**PROBLEM DESCRIPTION**
Check each line of the material below for the word "允许在本地文件系统或群集存储中存储凭证". Say how many lines have it, and nothing else.

======== SOURCE MATERIAL ========

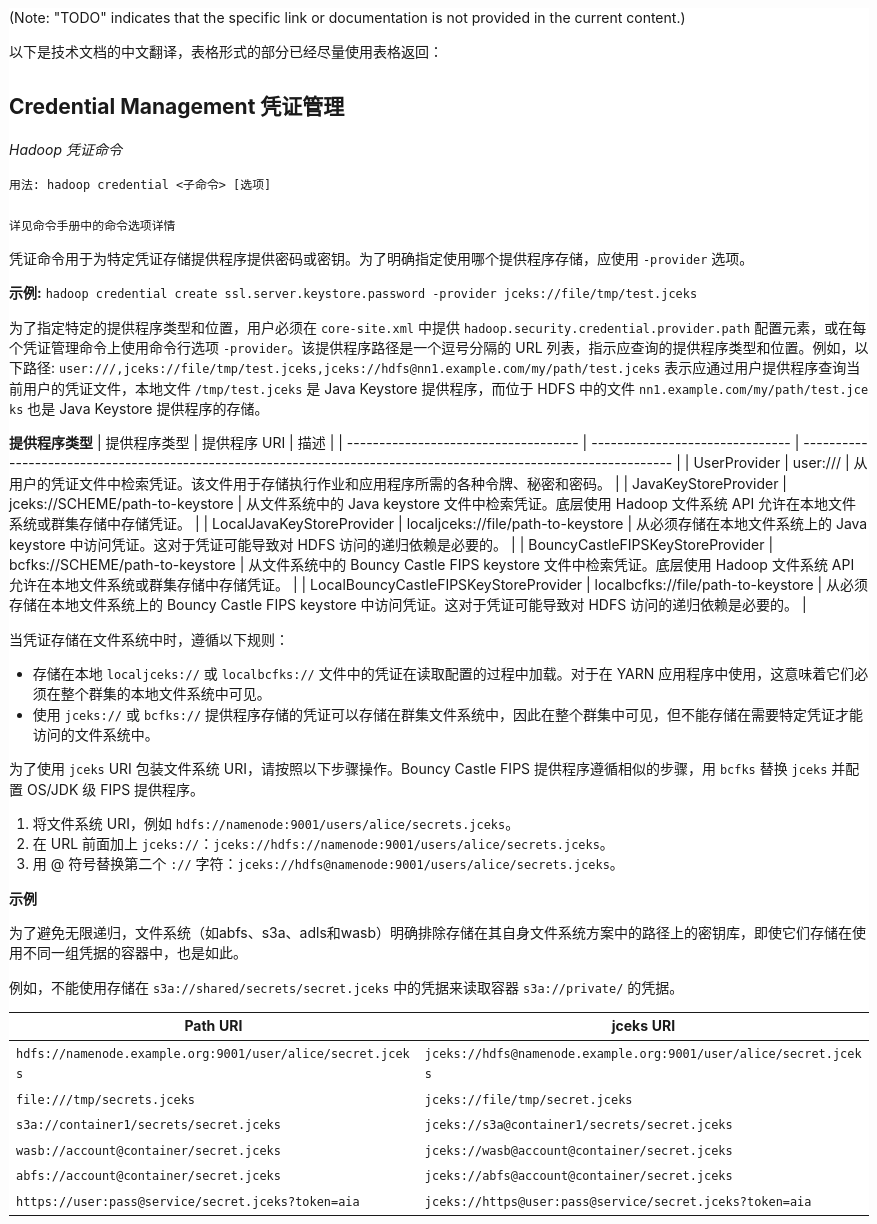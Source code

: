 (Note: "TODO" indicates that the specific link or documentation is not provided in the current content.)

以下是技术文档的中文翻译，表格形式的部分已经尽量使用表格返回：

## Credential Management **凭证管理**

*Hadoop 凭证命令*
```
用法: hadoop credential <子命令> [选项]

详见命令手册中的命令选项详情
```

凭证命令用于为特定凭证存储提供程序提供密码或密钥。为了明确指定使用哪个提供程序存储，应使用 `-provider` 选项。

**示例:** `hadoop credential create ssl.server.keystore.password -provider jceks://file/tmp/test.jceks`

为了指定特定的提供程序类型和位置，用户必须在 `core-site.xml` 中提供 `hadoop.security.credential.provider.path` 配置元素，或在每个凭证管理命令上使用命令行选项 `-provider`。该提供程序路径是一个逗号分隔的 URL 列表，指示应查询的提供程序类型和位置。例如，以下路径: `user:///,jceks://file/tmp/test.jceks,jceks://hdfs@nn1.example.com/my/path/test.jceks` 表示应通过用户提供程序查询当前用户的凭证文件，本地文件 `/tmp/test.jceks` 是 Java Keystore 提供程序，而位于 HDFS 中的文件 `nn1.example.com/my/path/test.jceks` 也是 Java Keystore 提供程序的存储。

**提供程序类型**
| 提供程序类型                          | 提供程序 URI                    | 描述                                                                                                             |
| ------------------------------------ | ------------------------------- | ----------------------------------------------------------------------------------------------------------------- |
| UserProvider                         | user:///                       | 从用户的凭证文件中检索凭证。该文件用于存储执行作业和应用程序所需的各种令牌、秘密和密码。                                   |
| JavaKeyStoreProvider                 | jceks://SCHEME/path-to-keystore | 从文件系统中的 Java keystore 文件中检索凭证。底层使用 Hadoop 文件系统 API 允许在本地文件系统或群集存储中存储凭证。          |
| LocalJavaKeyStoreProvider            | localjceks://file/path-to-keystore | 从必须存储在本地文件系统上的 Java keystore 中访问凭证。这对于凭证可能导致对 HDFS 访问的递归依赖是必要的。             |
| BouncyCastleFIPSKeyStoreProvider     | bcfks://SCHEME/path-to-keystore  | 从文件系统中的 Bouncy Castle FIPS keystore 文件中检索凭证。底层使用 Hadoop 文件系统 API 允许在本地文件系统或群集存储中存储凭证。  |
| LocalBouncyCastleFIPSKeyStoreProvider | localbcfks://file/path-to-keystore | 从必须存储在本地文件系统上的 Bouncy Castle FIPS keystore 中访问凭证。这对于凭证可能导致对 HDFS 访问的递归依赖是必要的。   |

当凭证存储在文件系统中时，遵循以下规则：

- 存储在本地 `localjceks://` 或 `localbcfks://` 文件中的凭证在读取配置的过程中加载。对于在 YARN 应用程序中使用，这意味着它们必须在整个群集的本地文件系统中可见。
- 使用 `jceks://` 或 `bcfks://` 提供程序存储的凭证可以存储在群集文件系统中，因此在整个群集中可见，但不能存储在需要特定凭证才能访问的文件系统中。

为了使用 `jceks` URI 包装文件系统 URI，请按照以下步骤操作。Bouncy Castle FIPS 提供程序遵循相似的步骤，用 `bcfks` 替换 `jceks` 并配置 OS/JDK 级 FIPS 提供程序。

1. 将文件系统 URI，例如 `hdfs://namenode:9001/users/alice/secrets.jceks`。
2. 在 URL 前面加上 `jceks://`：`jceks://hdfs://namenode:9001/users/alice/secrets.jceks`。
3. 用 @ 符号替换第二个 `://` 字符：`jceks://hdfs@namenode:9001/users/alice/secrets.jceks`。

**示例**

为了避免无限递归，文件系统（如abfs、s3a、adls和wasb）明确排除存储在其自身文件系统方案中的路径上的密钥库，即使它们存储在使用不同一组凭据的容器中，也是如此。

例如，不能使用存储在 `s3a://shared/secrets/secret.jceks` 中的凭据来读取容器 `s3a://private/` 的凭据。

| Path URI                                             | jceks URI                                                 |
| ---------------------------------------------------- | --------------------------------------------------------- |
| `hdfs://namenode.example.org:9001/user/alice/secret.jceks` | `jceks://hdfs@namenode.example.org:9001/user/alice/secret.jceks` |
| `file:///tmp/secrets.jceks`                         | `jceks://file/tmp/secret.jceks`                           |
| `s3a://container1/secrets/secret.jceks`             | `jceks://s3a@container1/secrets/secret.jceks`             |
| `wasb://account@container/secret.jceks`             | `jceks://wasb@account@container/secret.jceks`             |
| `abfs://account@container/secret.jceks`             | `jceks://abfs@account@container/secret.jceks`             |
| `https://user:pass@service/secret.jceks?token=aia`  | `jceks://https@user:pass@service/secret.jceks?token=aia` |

========

**FINISHED EXERCISE**
2